═════ SOURCE MATERIAL
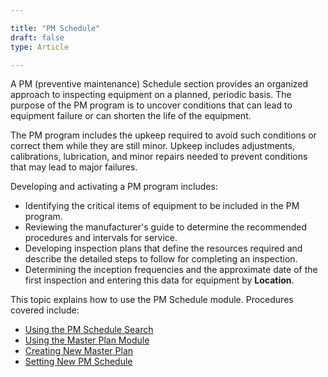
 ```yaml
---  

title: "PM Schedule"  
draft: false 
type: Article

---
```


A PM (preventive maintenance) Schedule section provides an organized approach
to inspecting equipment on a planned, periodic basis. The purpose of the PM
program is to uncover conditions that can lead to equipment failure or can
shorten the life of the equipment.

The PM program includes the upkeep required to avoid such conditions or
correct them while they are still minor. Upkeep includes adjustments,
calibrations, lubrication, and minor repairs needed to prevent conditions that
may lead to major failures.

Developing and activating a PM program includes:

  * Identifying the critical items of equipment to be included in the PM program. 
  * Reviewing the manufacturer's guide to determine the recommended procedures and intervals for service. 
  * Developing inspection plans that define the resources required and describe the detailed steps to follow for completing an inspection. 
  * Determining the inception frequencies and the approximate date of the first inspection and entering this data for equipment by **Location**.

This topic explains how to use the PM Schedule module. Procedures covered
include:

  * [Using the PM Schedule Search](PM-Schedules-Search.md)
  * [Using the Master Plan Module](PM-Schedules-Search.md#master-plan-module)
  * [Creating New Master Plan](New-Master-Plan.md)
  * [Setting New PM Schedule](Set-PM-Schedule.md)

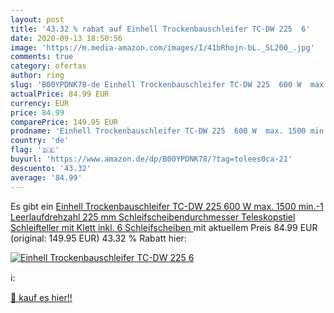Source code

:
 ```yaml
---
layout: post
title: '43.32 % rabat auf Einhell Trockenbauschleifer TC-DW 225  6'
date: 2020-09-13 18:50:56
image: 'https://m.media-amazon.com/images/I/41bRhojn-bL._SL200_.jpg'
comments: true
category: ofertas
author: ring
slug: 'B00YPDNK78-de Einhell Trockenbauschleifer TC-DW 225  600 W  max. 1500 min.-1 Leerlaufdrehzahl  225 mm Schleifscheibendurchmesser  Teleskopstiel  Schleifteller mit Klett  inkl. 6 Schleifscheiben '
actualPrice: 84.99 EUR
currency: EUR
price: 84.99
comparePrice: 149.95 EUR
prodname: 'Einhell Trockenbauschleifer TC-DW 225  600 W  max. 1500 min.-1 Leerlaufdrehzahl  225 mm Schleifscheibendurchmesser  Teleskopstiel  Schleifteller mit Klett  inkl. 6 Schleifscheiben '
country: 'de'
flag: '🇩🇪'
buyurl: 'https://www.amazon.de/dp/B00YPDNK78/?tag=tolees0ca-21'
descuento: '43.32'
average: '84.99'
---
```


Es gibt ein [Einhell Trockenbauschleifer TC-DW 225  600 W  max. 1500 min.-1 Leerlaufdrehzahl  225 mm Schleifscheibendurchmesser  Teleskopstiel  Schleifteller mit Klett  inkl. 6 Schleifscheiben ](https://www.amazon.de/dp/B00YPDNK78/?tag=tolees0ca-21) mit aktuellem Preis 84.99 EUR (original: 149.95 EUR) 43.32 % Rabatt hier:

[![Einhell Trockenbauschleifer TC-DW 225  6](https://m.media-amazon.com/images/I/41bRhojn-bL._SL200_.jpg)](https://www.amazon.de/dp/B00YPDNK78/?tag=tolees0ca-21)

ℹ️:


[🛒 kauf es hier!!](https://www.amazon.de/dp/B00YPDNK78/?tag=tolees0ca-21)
══════════
═════ SOURCE MATERIAL
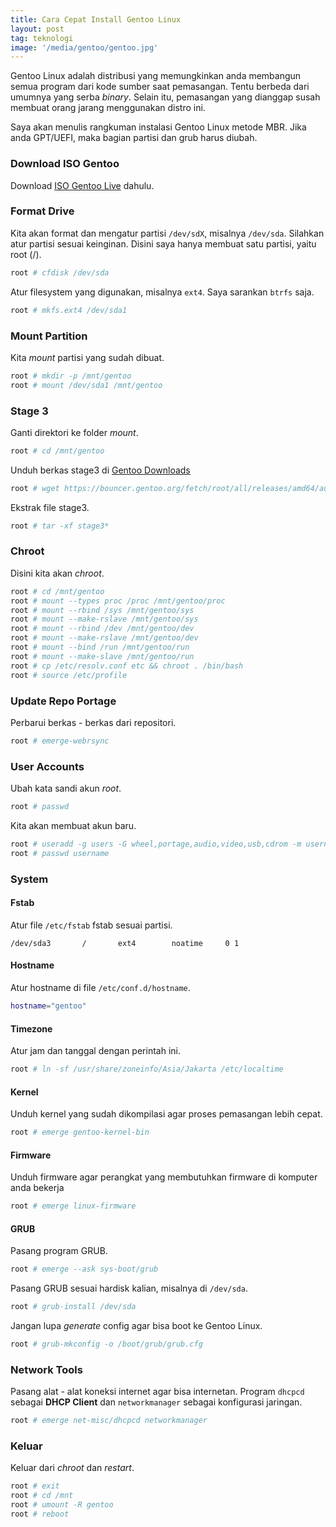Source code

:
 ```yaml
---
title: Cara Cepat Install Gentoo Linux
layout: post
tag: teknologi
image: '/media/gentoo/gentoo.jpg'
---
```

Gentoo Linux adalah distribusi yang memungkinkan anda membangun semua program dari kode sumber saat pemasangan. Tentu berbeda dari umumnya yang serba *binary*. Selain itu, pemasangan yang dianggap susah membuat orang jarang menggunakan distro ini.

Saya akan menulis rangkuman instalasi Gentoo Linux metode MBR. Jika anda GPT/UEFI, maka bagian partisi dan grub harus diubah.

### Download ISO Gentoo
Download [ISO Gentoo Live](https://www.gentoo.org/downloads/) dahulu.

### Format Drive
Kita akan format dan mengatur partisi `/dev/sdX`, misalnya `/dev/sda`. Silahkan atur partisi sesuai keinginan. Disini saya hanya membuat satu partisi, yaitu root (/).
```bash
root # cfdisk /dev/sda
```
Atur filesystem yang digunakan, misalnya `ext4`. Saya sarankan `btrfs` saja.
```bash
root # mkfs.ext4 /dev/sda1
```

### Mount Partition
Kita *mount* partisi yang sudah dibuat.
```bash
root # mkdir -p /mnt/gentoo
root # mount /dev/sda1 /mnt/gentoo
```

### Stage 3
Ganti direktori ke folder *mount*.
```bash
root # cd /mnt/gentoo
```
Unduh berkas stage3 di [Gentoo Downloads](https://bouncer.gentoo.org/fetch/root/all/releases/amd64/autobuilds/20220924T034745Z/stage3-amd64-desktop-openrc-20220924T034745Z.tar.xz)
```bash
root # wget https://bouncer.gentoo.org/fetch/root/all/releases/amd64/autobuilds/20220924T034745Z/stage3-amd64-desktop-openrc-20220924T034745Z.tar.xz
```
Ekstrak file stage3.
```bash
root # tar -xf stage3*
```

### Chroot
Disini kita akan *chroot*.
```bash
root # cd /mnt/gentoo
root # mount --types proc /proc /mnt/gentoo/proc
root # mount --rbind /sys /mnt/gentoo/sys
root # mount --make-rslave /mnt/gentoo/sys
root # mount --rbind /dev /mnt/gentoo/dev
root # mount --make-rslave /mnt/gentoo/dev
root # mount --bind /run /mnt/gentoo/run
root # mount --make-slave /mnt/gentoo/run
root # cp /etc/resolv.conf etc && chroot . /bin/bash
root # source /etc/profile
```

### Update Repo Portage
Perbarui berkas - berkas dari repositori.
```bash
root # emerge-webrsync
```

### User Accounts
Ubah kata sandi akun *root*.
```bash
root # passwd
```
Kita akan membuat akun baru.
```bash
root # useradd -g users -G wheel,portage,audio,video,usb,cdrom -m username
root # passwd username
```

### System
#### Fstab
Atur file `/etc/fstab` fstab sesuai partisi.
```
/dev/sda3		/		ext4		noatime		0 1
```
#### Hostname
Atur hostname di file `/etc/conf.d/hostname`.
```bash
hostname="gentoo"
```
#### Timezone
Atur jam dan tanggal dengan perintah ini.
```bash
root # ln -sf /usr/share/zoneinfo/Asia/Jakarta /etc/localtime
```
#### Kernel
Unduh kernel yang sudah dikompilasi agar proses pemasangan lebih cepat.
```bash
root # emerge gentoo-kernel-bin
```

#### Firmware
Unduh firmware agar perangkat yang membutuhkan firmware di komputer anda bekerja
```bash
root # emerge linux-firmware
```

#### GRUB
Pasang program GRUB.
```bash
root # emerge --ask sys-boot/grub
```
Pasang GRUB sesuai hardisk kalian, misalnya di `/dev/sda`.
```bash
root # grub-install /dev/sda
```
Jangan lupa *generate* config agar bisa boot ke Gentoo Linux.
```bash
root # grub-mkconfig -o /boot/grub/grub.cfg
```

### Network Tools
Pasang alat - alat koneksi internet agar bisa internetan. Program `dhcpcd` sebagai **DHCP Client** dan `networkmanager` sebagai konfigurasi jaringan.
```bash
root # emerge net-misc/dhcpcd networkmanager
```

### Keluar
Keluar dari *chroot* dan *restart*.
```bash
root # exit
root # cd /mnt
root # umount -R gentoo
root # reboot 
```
══════════
### TASK PROMPT
All lines of the listing that contain the word "inspection" should be copied out.

### ANSWER FOR THE TASK
  * Developing inspection plans that define the resources required and describe the detailed steps to follow for completing an inspection. 
  * Determining the inception frequencies and the approximate date of the first inspection and entering this data for equipment by **Location**.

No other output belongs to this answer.